Mitnick shook his head then glanced at a wristwatch that could have defined the word bling. “Nika keeps odd hours, but she is usually awake by now.” He gestured to Whip. “I will need to ask if she wishes to speak.” He stared pointedly at Sophie. “It is her choice. You understand?”
“I will need to speak with her alone.”
That stopped Mitnick. “Pardon?”
Sophie repeated herself and took a sip of champagne.
Mitnick stared at Sophie with an intensity that made me want to impose myself between the two. I didn’t. I was glad to see to this side of Mitnick. Despite my knowledge of how he made his money, there was a part of me that liked him. Seeing this casual misogyny, though, made it easier to mentally connect him to the cathouses and the systemic brutality that kept them going.
With a sound like escaping pressure, Mitnick asked, “Why?” Rotella shifted his weight into what I hoped wasn’t an impending white knight transformation.
“I must know,” she answered, “that she speaks the truth. And in the presence of the master of the house, she may not feel free to do so.”
Sophie referring to him as the ruler of his domain calmed Mitnick. He broke eye contact to smooth his tie, his smile tainted with a bit of sheepishness. “Nika is mischievous. She may not speak the truth.”
Sophie laughed indicating she understood Mitnick’s concerns about the duplicitous nature of women. It settled both of the other men, Rotella practically winking at her with admiration. Mitnick’s usual confidence returned, this deference clearly the treatment he expected from the women in his life.
Sophie’s laughter trailed off like wind chimes settling. “I will tell you everything she says, of course.”
The implication of Sophie’s words calmed Mitnick further.
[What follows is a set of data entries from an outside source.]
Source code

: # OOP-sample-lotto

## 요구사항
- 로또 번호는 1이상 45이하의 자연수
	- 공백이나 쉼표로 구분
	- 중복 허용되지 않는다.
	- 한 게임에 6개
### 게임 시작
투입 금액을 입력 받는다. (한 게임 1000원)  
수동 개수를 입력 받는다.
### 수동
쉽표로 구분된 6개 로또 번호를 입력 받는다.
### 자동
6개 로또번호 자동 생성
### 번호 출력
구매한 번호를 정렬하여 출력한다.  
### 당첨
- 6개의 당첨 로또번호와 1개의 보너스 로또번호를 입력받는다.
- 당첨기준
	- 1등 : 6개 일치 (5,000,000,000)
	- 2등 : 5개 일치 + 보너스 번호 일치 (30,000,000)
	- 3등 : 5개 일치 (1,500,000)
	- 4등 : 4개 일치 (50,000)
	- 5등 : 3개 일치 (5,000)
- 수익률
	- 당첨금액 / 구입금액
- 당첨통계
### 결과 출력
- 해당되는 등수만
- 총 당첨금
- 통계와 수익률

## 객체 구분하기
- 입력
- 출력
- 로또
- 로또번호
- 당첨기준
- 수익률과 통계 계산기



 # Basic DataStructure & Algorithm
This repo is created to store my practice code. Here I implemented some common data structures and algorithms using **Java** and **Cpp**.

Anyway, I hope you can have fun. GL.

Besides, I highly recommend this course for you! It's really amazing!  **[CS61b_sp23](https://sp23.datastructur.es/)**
Putting aside the pretense that he needed Nika’s permission, he said to Whip, “Go and bring Nika to us.”
Sophie leaned back into her chair, demonstrating Mitnick’s decree resolved all of the questions swirling around. Whip moved quickly, leaving only the sound pleated cuffs in his wake. I stared into my untouched drink, wondering how to pass the minutes it would take to bring Nika.
Unsurprisingly, Mitnick took the lead, asking Rotella, “So when this silliness is resolved, we will have no issue between us?”
Rotella replied, “The matter that makes the men you wish to know nervous will be resolved, surely. My friends and I can make certain of that.”
“You can? Or you will?” Mitnick asked, his smile returning to it full wattage.
“We can. Whether they will listen is another matter.”
“And what determines if they will listen?”
They danced around each other like that for awhile and I tuned it out, not caring about the international intricacies of graft. Eventually, Whip returned with Nika. He held the door for her and she swept in. She was short with dark, shoulder-length hair over smooth, pale skin. She didn’t let the strangers in the room slow her down. She came in to stand in front of Mitnick.
I’m not sure what I was expecting, but the dark-haired young woman wasn’t it. In her sweatshirt and shorts and Converse shoes she looked like she should be getting ready for her college classes, not some rich kid who spent nights partying at the Factory. Whatever eating disorder I had conjured for a Russian princess wasn’t there either as she was a healthy weight with full cheeks and slightly puffy lower lip. She stuck a button-sized nose at Mitnick and asked a simple, imperious, “What?”